Promuovere la formazione e l’azione sociale sul territorio dei cittadini stranieri
Marina Russo
Il perché di un progetto
I temi dello sviluppo economico, del confronto fra culture, della promozione della dignità umana hanno un peso rilevante nell’attività didattica e di ricerca dell’Università San Tommaso d’Aquino – Angelicum di Roma. A questi temi la Facoltà di Scienze Sociali dedica particolare attenzione, in primo luogo per la tradizione di pensiero che l’Università possiede nel campo dell’etica sociale, in secondo luogo per il carattere internazionale dell’Ateneo, che vede una cospicua presenza, oltre che di italiani, di studenti stranieri provenienti da un centinaio di paesi. L’offerta formativa della Facoltà si indirizza in modo particolare verso coloro che intendono operare nel campo economico, sociale e politico; e i moduli didattici, i progetti di ricerca e le tesi di laurea sono spesso focalizzati su aspetti concreti della realtà economica e sociale dei diversi Paesi, e delle comunità di stranieri residenti in Italia. Nel 2008 la Facoltà di Scienze Sociali, insieme ad Adjuvantes, ha varato il progetto “Studio Realtà”: un programma di borse di studio che consenta agli studenti selezionati di accedere gratuitamente al corso di laurea in Scienze Sociali fino al conseguimento del grado accademico di “Licenza”, a condizione che gli stessi studenti siano disposti a sviluppare a fine corso una tesi scelta fra una rosa di argomenti che la Facoltà ritiene particolarmente importanti e meritevoli di approfondimento (la borsa viene rinnovata annualmente a fronte di un dimostrato impegno da parte degli studenti). L’obiettivo primario è la formazione e l’empowerment di cittadini stranieri residenti in Italia, giovani e adulti, e italiani con background migratorio - le cosiddette seconde o nuove generazioni - che possono essere agenti di cambiamento nelle comunità e associazioni di provenienza e nella realtà sociale. Alla fine del percorso, i partecipanti avranno potuto maturare una conoscenza organica delle Scienze Sociali, confrontarsi e interagire con studenti provenienti da paesi diversi dai propri, in modo da arricchirsi reciprocamente di idee e culture, sperimentare concretamente strumenti di ricerca e di azione sociale sul territorio e vivere esperienze formative con associazioni, istituzioni e imprese partner del progetto.

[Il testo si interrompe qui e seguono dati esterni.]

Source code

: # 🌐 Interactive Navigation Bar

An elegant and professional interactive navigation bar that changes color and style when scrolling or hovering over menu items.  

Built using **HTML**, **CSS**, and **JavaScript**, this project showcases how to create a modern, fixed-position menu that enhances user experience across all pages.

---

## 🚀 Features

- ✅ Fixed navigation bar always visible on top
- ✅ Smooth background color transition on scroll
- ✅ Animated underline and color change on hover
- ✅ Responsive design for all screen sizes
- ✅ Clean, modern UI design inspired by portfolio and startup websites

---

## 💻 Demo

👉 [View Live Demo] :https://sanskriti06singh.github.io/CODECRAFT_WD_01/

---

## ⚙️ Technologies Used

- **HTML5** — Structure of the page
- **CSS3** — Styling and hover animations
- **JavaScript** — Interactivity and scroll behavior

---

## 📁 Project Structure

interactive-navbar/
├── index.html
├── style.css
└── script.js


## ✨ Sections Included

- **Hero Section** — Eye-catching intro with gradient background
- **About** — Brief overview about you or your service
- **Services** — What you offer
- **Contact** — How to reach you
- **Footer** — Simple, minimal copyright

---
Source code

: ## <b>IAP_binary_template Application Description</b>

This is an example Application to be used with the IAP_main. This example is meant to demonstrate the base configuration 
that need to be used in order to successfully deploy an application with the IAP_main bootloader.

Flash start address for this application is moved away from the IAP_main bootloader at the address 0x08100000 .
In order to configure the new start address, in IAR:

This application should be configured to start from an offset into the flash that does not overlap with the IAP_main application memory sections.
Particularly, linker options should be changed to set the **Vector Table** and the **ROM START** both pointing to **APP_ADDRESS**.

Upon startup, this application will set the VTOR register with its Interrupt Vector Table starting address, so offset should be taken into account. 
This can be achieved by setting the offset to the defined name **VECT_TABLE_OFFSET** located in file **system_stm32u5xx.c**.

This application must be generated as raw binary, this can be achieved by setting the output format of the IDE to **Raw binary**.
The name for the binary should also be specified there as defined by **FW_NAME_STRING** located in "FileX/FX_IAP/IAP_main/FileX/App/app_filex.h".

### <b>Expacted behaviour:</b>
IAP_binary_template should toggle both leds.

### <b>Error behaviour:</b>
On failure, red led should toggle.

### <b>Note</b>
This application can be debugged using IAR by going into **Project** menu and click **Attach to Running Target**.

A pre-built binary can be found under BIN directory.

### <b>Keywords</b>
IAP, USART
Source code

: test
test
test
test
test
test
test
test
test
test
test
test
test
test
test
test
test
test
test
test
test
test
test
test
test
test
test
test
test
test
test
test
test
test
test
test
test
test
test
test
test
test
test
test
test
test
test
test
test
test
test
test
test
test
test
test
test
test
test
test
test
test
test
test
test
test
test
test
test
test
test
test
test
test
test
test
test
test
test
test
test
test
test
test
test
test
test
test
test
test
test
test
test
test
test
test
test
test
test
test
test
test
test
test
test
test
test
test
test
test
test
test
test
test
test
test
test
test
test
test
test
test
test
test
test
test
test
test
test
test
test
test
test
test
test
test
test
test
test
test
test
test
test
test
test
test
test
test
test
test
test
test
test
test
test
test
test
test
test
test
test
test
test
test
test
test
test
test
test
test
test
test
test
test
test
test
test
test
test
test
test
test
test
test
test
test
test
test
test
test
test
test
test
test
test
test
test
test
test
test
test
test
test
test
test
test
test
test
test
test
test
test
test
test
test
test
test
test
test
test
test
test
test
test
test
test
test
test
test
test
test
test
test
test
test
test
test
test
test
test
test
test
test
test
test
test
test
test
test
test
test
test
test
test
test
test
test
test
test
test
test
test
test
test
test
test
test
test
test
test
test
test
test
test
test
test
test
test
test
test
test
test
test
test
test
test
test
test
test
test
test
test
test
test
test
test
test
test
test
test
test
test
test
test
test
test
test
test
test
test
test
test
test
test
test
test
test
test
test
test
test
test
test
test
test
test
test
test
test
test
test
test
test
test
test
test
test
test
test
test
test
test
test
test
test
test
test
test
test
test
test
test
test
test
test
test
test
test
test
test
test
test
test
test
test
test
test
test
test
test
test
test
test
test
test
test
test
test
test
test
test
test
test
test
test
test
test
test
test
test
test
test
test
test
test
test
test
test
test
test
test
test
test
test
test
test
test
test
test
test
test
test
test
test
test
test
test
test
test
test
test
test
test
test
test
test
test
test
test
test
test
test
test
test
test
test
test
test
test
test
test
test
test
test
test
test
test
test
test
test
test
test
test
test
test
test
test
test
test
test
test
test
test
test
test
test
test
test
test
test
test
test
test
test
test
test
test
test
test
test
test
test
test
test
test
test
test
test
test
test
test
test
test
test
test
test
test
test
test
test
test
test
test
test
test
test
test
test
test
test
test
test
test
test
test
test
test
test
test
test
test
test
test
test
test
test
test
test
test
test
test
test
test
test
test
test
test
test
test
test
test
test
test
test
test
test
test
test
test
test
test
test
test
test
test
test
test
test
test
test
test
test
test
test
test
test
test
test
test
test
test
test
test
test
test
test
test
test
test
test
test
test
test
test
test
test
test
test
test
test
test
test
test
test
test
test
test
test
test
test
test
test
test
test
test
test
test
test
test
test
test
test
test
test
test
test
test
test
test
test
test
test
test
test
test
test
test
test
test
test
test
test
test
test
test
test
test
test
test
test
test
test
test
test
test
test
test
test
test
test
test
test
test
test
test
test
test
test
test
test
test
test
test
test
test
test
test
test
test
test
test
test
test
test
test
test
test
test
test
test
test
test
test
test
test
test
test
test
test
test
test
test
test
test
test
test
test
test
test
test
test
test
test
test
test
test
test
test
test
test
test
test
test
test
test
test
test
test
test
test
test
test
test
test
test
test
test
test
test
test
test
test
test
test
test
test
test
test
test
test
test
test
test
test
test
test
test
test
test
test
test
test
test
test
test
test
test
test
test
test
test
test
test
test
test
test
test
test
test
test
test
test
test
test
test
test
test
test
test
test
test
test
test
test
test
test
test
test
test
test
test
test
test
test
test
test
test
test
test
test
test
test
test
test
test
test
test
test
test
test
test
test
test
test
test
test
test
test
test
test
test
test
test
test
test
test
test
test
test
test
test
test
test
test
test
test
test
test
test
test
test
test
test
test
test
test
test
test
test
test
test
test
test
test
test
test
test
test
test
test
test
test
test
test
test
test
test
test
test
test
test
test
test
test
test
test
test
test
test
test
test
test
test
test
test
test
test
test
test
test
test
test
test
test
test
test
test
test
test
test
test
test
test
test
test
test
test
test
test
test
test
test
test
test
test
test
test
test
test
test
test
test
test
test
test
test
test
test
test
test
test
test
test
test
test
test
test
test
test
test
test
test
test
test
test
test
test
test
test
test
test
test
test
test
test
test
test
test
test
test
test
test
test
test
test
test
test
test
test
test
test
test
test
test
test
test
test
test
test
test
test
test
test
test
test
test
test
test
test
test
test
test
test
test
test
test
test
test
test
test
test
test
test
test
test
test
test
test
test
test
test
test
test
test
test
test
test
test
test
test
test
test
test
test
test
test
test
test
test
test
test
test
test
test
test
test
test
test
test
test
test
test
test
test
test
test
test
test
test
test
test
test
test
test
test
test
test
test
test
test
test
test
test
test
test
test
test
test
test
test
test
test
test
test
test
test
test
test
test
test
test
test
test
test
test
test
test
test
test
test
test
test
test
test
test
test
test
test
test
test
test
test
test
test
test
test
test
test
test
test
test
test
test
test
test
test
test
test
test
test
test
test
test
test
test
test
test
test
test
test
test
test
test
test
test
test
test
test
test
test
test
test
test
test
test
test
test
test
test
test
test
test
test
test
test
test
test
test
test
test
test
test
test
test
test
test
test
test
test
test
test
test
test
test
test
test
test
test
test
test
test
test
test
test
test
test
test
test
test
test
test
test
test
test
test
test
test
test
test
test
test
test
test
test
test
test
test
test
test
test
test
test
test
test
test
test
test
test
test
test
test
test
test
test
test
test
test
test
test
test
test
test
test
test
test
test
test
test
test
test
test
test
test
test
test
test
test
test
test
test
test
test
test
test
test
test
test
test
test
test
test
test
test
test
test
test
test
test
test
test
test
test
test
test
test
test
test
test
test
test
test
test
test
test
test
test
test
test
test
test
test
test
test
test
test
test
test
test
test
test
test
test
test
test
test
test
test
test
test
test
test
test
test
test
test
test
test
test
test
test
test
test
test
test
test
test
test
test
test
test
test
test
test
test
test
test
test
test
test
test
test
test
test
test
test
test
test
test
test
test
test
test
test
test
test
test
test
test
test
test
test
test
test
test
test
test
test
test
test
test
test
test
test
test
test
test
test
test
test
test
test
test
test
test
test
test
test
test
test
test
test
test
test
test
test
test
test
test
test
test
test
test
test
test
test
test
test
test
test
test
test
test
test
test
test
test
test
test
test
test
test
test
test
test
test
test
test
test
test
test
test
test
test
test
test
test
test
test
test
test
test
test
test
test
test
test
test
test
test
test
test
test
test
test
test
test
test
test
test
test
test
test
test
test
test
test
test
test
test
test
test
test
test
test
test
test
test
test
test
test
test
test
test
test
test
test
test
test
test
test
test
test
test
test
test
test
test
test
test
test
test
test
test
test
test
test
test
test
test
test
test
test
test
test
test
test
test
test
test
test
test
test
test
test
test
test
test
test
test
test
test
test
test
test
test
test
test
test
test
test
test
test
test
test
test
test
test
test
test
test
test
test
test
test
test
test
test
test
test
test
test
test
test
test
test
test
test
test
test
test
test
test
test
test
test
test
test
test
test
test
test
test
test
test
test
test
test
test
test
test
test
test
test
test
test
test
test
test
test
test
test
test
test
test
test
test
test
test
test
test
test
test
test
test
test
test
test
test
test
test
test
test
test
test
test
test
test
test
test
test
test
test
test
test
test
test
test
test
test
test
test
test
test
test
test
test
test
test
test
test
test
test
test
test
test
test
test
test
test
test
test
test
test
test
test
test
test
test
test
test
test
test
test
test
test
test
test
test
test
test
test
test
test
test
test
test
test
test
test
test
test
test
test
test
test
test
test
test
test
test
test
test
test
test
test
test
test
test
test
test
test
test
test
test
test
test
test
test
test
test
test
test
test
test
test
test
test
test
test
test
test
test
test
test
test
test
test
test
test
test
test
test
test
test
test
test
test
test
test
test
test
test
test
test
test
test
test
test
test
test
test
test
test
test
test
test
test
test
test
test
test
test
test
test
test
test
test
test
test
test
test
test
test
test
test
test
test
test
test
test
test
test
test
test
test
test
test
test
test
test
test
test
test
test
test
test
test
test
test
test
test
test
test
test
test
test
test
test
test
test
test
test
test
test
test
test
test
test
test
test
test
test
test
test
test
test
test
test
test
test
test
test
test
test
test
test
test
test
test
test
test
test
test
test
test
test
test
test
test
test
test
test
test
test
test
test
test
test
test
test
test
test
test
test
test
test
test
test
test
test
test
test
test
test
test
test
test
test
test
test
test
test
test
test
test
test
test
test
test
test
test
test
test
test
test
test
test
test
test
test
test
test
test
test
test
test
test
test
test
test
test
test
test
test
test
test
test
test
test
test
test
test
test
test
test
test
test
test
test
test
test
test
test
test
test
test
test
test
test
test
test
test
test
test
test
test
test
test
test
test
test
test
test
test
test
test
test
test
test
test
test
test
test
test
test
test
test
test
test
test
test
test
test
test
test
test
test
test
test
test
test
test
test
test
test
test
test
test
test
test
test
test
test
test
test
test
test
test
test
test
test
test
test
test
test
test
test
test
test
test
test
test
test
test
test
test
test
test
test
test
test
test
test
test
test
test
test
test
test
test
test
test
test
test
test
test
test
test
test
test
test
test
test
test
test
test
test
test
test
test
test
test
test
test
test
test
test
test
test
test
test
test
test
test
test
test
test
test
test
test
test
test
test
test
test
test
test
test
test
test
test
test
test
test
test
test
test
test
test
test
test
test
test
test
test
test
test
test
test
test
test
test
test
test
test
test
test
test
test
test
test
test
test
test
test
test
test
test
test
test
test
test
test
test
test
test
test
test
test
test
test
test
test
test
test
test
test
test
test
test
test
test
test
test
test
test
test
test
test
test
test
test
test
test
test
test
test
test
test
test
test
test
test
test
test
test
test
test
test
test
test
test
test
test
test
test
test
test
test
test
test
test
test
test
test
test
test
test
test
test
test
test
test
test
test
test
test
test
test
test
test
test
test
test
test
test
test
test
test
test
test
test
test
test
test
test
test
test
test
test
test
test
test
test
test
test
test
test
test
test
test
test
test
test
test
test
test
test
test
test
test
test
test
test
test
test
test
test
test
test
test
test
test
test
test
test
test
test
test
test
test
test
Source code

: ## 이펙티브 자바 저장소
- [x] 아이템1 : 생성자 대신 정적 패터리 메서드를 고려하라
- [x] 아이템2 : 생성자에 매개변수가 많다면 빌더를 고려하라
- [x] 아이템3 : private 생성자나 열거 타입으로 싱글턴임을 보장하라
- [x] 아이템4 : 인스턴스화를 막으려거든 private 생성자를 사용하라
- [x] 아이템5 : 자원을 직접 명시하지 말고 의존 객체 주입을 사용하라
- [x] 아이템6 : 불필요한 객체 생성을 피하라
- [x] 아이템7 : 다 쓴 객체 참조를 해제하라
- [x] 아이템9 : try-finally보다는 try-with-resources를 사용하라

Nei suoi dieci anni di attività il programma ha coinvolto 52 studenti: l’ultimo gruppo è stato selezionato nel 2018. Alcuni di questi studenti hanno poi completato gli studi di licenza negli anni successivi, continuando la propria formazione, senza più l’ausilio della borsa.
I partecipanti
Il programma si è sviluppato in tre fasi: nella prima fase (dal 2008 al 2012) sono stati selezionati 13 studenti provenienti da paesi diversi (Perù, Brasile, Romania, Moldova, Ucraina), senza coinvolgere le reti sociali di appartenenza. Il risultato è stato inferiore alle aspettative, con un tasso di abbandono di oltre la metà dei soggetti (7 su 13), in genere alla fine del secondo anno di studio.
Nella seconda fase (2012-2014) si è deciso di selezionare studenti della stessa nazionalità, al fine di incoraggiare la mutualità e la collaborazione: sono stati così selezionati 6 studenti dall’Ucraina. Il buon risultato ottenuto ha permesso di mettere a punto l’ultima fase del programma che dal 2015 al 2018 ha coinvolto altre quattro “coorti” nazionali di studenti: nel 2015, 10 dalla Romania e 6 dalla Moldova; nel 2016, 9 studenti dall’Albania; nel 2017 e 2018, 5 studenti dalla Moldova e 3 dall’Ucraina. Si noti che nelle ultime due fasi sono state offerte anche borse per la frequenza del Corso in Management delle organizzazioni del terzo settore della durata di un anno.
Il programma ha avuto una forte presenza femminile (73%), con un’età dai 18 ai 50 anni, ed età media di 34 anni. Dei 52 studenti coinvolti, 14 hanno frequentato il Corso in Management delle Organizzazioni del terzo settore e 10 lo hanno completato ricevendo il diploma finale; gli altri 38 hanno frequentato i corsi di laurea triennale e/o magistrale (baccalaureato e/o licenza) e 22 hanno completato il programma.